------ DATA TO PROCESS ------
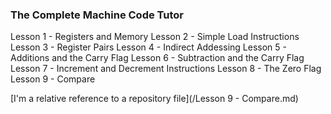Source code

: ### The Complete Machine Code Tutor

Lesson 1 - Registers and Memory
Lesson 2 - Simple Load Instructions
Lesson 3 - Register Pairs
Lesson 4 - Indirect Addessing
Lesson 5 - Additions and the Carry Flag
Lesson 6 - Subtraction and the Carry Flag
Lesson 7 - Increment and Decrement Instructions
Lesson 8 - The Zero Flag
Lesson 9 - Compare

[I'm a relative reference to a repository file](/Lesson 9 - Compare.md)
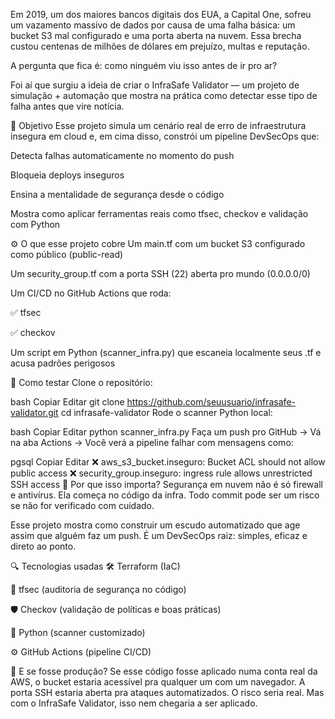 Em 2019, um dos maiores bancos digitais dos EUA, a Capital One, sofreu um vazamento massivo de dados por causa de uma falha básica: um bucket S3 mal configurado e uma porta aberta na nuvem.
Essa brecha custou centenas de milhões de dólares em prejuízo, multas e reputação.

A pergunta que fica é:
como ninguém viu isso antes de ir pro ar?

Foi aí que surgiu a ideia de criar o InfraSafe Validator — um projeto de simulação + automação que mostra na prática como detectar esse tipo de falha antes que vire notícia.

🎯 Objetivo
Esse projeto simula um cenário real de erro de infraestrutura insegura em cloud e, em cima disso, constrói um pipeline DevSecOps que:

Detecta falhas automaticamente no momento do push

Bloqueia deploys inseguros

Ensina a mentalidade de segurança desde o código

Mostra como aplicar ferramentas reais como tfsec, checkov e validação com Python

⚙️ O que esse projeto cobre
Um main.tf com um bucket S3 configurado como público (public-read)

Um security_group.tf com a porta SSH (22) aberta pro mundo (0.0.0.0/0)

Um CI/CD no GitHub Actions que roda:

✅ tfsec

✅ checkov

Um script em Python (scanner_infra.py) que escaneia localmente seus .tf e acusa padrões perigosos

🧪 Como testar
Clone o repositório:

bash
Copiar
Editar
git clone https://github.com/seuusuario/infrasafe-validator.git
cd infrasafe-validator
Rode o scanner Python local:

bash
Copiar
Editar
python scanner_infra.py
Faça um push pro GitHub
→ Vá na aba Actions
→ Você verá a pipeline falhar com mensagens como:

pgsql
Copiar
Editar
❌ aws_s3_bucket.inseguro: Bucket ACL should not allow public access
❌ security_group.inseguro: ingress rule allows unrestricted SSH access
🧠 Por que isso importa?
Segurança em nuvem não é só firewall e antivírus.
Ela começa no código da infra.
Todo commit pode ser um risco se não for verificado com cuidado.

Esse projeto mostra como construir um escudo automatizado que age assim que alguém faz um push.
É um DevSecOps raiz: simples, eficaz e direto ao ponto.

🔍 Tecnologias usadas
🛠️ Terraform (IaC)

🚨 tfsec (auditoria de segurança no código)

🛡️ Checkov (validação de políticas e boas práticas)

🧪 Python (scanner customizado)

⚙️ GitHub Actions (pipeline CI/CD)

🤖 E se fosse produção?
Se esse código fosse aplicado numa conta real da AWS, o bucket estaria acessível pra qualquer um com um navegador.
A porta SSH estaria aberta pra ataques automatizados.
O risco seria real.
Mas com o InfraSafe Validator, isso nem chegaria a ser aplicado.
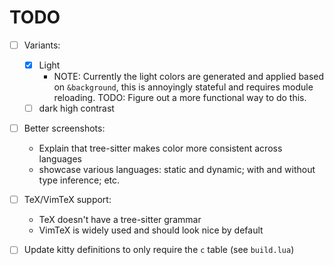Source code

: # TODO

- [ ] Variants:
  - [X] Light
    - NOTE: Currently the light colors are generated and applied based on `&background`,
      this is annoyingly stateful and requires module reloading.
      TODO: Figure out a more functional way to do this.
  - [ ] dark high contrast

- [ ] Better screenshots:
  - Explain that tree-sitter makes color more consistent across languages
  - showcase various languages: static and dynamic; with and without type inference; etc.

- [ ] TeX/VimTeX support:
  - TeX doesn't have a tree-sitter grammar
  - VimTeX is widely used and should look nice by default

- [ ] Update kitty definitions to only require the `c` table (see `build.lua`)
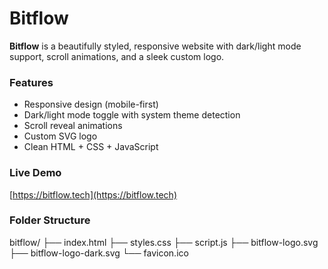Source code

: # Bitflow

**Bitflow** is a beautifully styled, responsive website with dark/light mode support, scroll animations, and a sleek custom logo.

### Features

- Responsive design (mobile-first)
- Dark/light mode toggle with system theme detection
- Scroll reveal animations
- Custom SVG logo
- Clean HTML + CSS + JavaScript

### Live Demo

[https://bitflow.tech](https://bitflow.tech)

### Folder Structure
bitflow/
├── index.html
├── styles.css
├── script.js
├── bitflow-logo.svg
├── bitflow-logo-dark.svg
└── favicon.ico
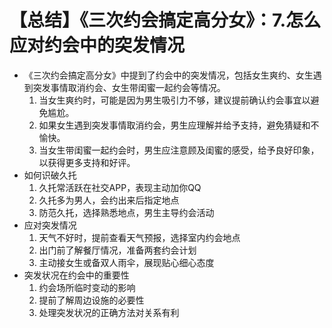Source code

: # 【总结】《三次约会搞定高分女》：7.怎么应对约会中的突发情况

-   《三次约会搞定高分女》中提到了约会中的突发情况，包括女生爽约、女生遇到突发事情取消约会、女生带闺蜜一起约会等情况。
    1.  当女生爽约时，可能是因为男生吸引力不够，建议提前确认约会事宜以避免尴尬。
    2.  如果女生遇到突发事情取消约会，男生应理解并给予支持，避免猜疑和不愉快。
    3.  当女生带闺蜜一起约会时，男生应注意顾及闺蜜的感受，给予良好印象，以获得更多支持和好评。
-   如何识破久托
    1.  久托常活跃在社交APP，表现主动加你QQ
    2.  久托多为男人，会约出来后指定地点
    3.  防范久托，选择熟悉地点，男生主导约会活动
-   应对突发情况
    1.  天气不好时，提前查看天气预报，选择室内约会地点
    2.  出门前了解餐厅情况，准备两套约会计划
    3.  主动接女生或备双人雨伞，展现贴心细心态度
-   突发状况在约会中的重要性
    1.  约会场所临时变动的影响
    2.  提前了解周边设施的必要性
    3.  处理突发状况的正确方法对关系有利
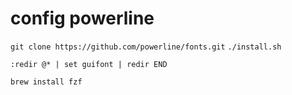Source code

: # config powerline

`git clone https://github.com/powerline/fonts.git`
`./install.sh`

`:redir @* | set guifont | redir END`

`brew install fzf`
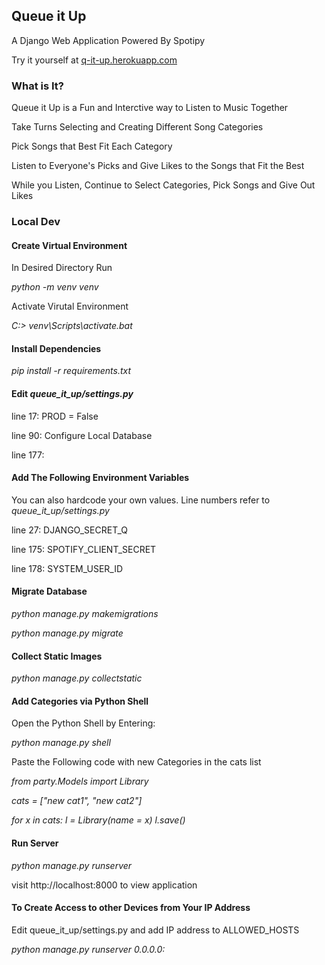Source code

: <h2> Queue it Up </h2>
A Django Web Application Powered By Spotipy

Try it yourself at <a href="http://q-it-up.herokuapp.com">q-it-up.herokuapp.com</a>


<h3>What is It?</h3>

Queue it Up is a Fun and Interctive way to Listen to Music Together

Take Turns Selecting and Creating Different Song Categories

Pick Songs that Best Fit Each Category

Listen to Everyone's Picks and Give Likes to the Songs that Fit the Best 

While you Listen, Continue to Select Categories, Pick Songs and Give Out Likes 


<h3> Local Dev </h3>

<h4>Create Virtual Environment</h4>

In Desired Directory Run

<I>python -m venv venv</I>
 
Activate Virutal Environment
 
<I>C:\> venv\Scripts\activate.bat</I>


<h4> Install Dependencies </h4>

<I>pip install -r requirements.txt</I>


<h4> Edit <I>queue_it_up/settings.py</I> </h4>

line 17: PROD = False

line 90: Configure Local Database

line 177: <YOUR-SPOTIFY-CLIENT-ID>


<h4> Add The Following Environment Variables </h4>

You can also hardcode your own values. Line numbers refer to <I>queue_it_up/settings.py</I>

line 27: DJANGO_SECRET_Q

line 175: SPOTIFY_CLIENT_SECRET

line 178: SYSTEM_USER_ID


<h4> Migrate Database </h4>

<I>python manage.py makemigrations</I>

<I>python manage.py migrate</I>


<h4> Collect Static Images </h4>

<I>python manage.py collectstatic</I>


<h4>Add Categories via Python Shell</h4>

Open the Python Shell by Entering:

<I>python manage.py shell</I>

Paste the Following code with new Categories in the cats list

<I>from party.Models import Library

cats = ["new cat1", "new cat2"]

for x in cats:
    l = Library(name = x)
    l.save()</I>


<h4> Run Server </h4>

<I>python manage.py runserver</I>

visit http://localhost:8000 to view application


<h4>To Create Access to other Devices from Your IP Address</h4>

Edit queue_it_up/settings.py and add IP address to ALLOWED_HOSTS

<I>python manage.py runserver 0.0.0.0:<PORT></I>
------
__GOAL OF THE EXERCISE__. Across the listing, how many lines contain the word "Actions"? Give the number without further comment.

__OUTPUT BELOW__. 3